▶ [Prompt]
Without any images, write the data out exactly as it appears.
═════ Provided records
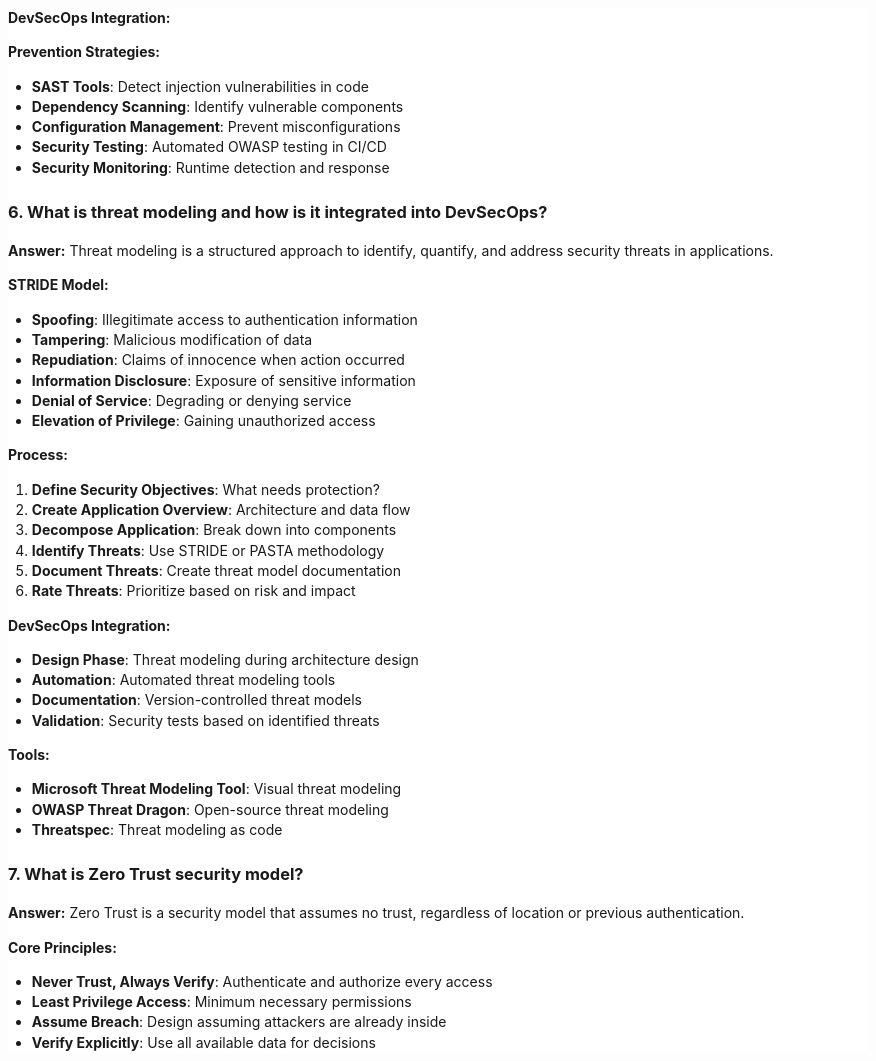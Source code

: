 **DevSecOps Integration:**

**Prevention Strategies:**
- **SAST Tools**: Detect injection vulnerabilities in code
- **Dependency Scanning**: Identify vulnerable components
- **Configuration Management**: Prevent misconfigurations
- **Security Testing**: Automated OWASP testing in CI/CD
- **Security Monitoring**: Runtime detection and response

### 6. What is threat modeling and how is it integrated into DevSecOps?

**Answer:**
Threat modeling is a structured approach to identify, quantify, and address security threats in applications.

**STRIDE Model:**
- **Spoofing**: Illegitimate access to authentication information
- **Tampering**: Malicious modification of data
- **Repudiation**: Claims of innocence when action occurred
- **Information Disclosure**: Exposure of sensitive information
- **Denial of Service**: Degrading or denying service
- **Elevation of Privilege**: Gaining unauthorized access

**Process:**
1. **Define Security Objectives**: What needs protection?
2. **Create Application Overview**: Architecture and data flow
3. **Decompose Application**: Break down into components
4. **Identify Threats**: Use STRIDE or PASTA methodology
5. **Document Threats**: Create threat model documentation
6. **Rate Threats**: Prioritize based on risk and impact

**DevSecOps Integration:**
- **Design Phase**: Threat modeling during architecture design
- **Automation**: Automated threat modeling tools
- **Documentation**: Version-controlled threat models
- **Validation**: Security tests based on identified threats

**Tools:**
- **Microsoft Threat Modeling Tool**: Visual threat modeling
- **OWASP Threat Dragon**: Open-source threat modeling
- **Threatspec**: Threat modeling as code

### 7. What is Zero Trust security model?

**Answer:**
Zero Trust is a security model that assumes no trust, regardless of location or previous authentication.

**Core Principles:**
- **Never Trust, Always Verify**: Authenticate and authorize every access
- **Least Privilege Access**: Minimum necessary permissions
- **Assume Breach**: Design assuming attackers are already inside
- **Verify Explicitly**: Use all available data for decisions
══════════
▶ [Reply]
Source code

: **DevSecOps Integration:**

**Prevention Strategies:**
- **SAST Tools**: Detect injection vulnerabilities in code
- **Dependency Scanning**: Identify vulnerable components
- **Configuration Management**: Prevent misconfigurations
- **Security Testing**: Automated OWASP testing in CI/CD
- **Security Monitoring**: Runtime detection and response

### 6. What is threat modeling and how is it integrated into DevSecOps?

**Answer:**
Threat modeling is a structured approach to identify, quantify, and address security threats in applications.

**STRIDE Model:**
- **Spoofing**: Illegitimate access to authentication information
- **Tampering**: Malicious modification of data
- **Repudiation**: Claims of innocence when action occurred
- **Information Disclosure**: Exposure of sensitive information
- **Denial of Service**: Degrading or denying service
- **Elevation of Privilege**: Gaining unauthorized access

**Process:**
1. **Define Security Objectives**: What needs protection?
2. **Create Application Overview**: Architecture and data flow
3. **Decompose Application**: Break down into components
4. **Identify Threats**: Use STRIDE or PASTA methodology
5. **Document Threats**: Create threat model documentation
6. **Rate Threats**: Prioritize based on risk and impact

**DevSecOps Integration:**
- **Design Phase**: Threat modeling during architecture design
- **Automation**: Automated threat modeling tools
- **Documentation**: Version-controlled threat models
- **Validation**: Security tests based on identified threats

**Tools:**
- **Microsoft Threat Modeling Tool**: Visual threat modeling
- **OWASP Threat Dragon**: Open-source threat modeling
- **Threatspec**: Threat modeling as code

### 7. What is Zero Trust security model?

**Answer:**
Zero Trust is a security model that assumes no trust, regardless of location or previous authentication.

**Core Principles:**
- **Never Trust, Always Verify**: Authenticate and authorize every access
- **Least Privilege Access**: Minimum necessary permissions
- **Assume Breach**: Design assuming attackers are already inside
- **Verify Explicitly**: Use all available data for decisions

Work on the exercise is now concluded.